RECORDS TO USE.

[Start of Attachment]

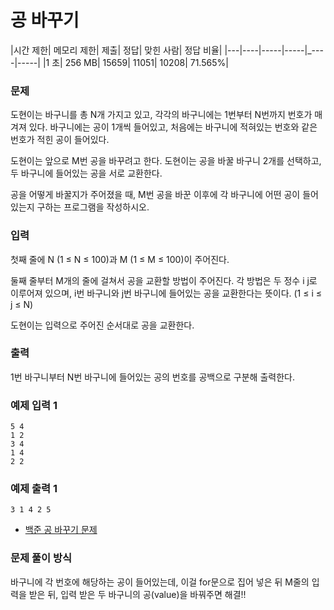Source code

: # 공 바꾸기
 
|시간 제한|	메모리 제한|	제출|	정답|	맞힌 사람|	정답 비율|
|---|----|-----|-----|_----|-----|
|1 초|	256 MB|	15659|	11051|	10208|	71.565%|

### 문제

도현이는 바구니를 총 N개 가지고 있고, 각각의 바구니에는 1번부터 N번까지 번호가 매겨져 있다. 바구니에는 공이 1개씩 들어있고, 처음에는 바구니에 적혀있는 번호와 같은 번호가 적힌 공이 들어있다.

도현이는 앞으로 M번 공을 바꾸려고 한다. 도현이는 공을 바꿀 바구니 2개를 선택하고, 두 바구니에 들어있는 공을 서로 교환한다.

공을 어떻게 바꿀지가 주어졌을 때, M번 공을 바꾼 이후에 각 바구니에 어떤 공이 들어있는지 구하는 프로그램을 작성하시오.

### 입력

첫째 줄에 N (1 ≤ N ≤ 100)과 M (1 ≤ M ≤ 100)이 주어진다.

둘째 줄부터 M개의 줄에 걸쳐서 공을 교환할 방법이 주어진다. 각 방법은 두 정수 i j로 이루어져 있으며, i번 바구니와 j번 바구니에 들어있는 공을 교환한다는 뜻이다. (1 ≤ i ≤ j ≤ N)

도현이는 입력으로 주어진 순서대로 공을 교환한다.

### 출력

1번 바구니부터 N번 바구니에 들어있는 공의 번호를 공백으로 구분해 출력한다.

### 예제 입력 1 

```
5 4
1 2
3 4
1 4
2 2
```

### 예제 출력 1 

```
3 1 4 2 5
```

- [백준 공 바꾸기 문제](https://www.acmicpc.net/problem/10813)

### 문제 풀이 방식

바구니에 각 번호에 해당하는 공이 들어있는데, 이걸 for문으로 집어 넣은 뒤 M줄의 입력을 받은 뒤, 입력 받은 두 바구니의 공(value)을 바꿔주면 해결!!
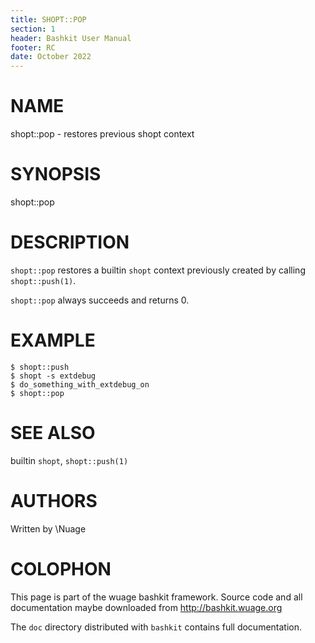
 ```yaml
---
title: SHOPT::POP
section: 1
header: Bashkit User Manual
footer: RC
date: October 2022
---
```


# NAME

shopt::pop - restores previous shopt context

# SYNOPSIS

shopt::pop

# DESCRIPTION

`shopt::pop` restores a builtin `shopt` context previously created
by calling `shopt::push(1)`.

`shopt::pop` always succeeds and returns 0.

# EXAMPLE

    $ shopt::push
    $ shopt -s extdebug
    $ do_something_with_extdebug_on
    $ shopt::pop

# SEE ALSO

builtin `shopt`, `shopt::push(1)`

# AUTHORS
Written by \\Nuage

# COLOPHON
This page is part of the wuage bashkit framework. Source code and all
documentation maybe downloaded from <http://bashkit.wuage.org>

The `doc` directory distributed with `bashkit` contains full documentation.
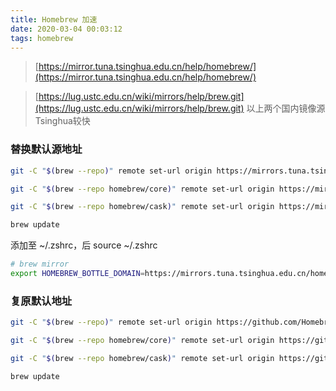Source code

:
 ```yaml
---
title: Homebrew 加速
date: 2020-03-04 00:03:12
tags: homebrew
---
```


> [https://mirror.tuna.tsinghua.edu.cn/help/homebrew/](https://mirror.tuna.tsinghua.edu.cn/help/homebrew/)

> [https://lug.ustc.edu.cn/wiki/mirrors/help/brew.git](https://lug.ustc.edu.cn/wiki/mirrors/help/brew.git)
> 以上两个国内镜像源Tsinghua较快


### 替换默认源地址

```bash
git -C "$(brew --repo)" remote set-url origin https://mirrors.tuna.tsinghua.edu.cn/git/homebrew/brew.git

git -C "$(brew --repo homebrew/core)" remote set-url origin https://mirrors.tuna.tsinghua.edu.cn/git/homebrew/homebrew-core.git

git -C "$(brew --repo homebrew/cask)" remote set-url origin https://mirrors.tuna.tsinghua.edu.cn/git/homebrew/homebrew-cask.git

brew update
```

添加至 ~/.zshrc，后 source ~/.zshrc
```bash
# brew mirror
export HOMEBREW_BOTTLE_DOMAIN=https://mirrors.tuna.tsinghua.edu.cn/homebrew-bottles
```

### 复原默认地址

```bash
git -C "$(brew --repo)" remote set-url origin https://github.com/Homebrew/brew.git

git -C "$(brew --repo homebrew/core)" remote set-url origin https://github.com/Homebrew/homebrew-core.git

git -C "$(brew --repo homebrew/cask)" remote set-url origin https://github.com/Homebrew/homebrew-cask.git

brew update
```
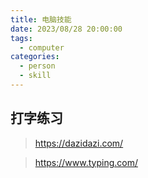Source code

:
 ```yaml
---
title: 电脑技能
date: 2023/08/28 20:00:00
tags:
  - computer
categories:
  - person
  - skill
---
```


## 打字练习

> <https://dazidazi.com/>

> <https://www.typing.com/>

[End of Attachment]

WHAT IS BEING ASKED. Among the lines above, please find those with "tuna" and copy them.

RESPONSE BOX.
> [https://mirror.tuna.tsinghua.edu.cn/help/homebrew/](https://mirror.tuna.tsinghua.edu.cn/help/homebrew/)
git -C "$(brew --repo)" remote set-url origin https://mirrors.tuna.tsinghua.edu.cn/git/homebrew/brew.git
git -C "$(brew --repo homebrew/core)" remote set-url origin https://mirrors.tuna.tsinghua.edu.cn/git/homebrew/homebrew-core.git
git -C "$(brew --repo homebrew/cask)" remote set-url origin https://mirrors.tuna.tsinghua.edu.cn/git/homebrew/homebrew-cask.git
export HOMEBREW_BOTTLE_DOMAIN=https://mirrors.tuna.tsinghua.edu.cn/homebrew-bottles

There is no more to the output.